* _Problem statement_
Scan the entries for the word "from". Every line that has it should be copied.

(Source data)
=== Section Start ===
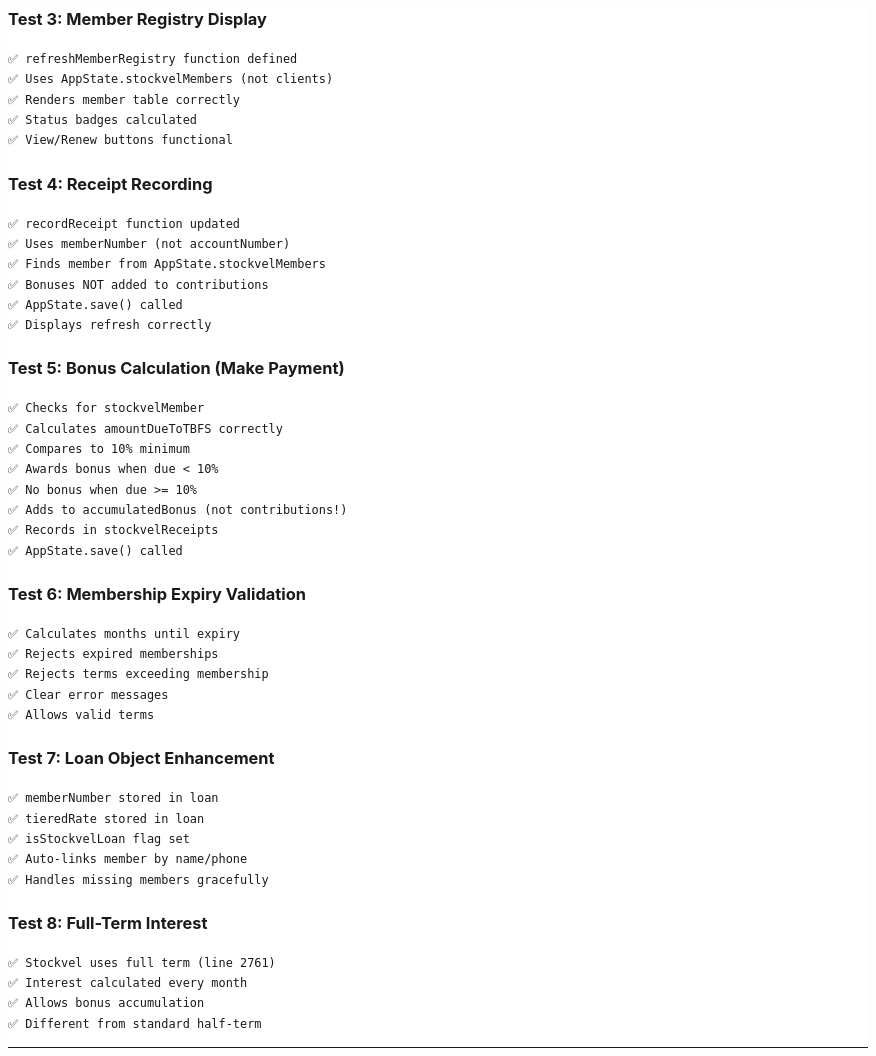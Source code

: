 ### **Test 3: Member Registry Display**
```
✅ refreshMemberRegistry function defined
✅ Uses AppState.stockvelMembers (not clients)
✅ Renders member table correctly
✅ Status badges calculated
✅ View/Renew buttons functional
```

### **Test 4: Receipt Recording**
```
✅ recordReceipt function updated
✅ Uses memberNumber (not accountNumber)
✅ Finds member from AppState.stockvelMembers
✅ Bonuses NOT added to contributions
✅ AppState.save() called
✅ Displays refresh correctly
```

### **Test 5: Bonus Calculation (Make Payment)**
```
✅ Checks for stockvelMember
✅ Calculates amountDueToTBFS correctly
✅ Compares to 10% minimum
✅ Awards bonus when due < 10%
✅ No bonus when due >= 10%
✅ Adds to accumulatedBonus (not contributions!)
✅ Records in stockvelReceipts
✅ AppState.save() called
```

### **Test 6: Membership Expiry Validation**
```
✅ Calculates months until expiry
✅ Rejects expired memberships
✅ Rejects terms exceeding membership
✅ Clear error messages
✅ Allows valid terms
```

### **Test 7: Loan Object Enhancement**
```
✅ memberNumber stored in loan
✅ tieredRate stored in loan
✅ isStockvelLoan flag set
✅ Auto-links member by name/phone
✅ Handles missing members gracefully
```

### **Test 8: Full-Term Interest**
```
✅ Stockvel uses full term (line 2761)
✅ Interest calculated every month
✅ Allows bonus accumulation
✅ Different from standard half-term
```

---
=== Section End ===
* _Solution to this problem_
✅ Finds member from AppState.stockvelMembers
✅ Different from standard half-term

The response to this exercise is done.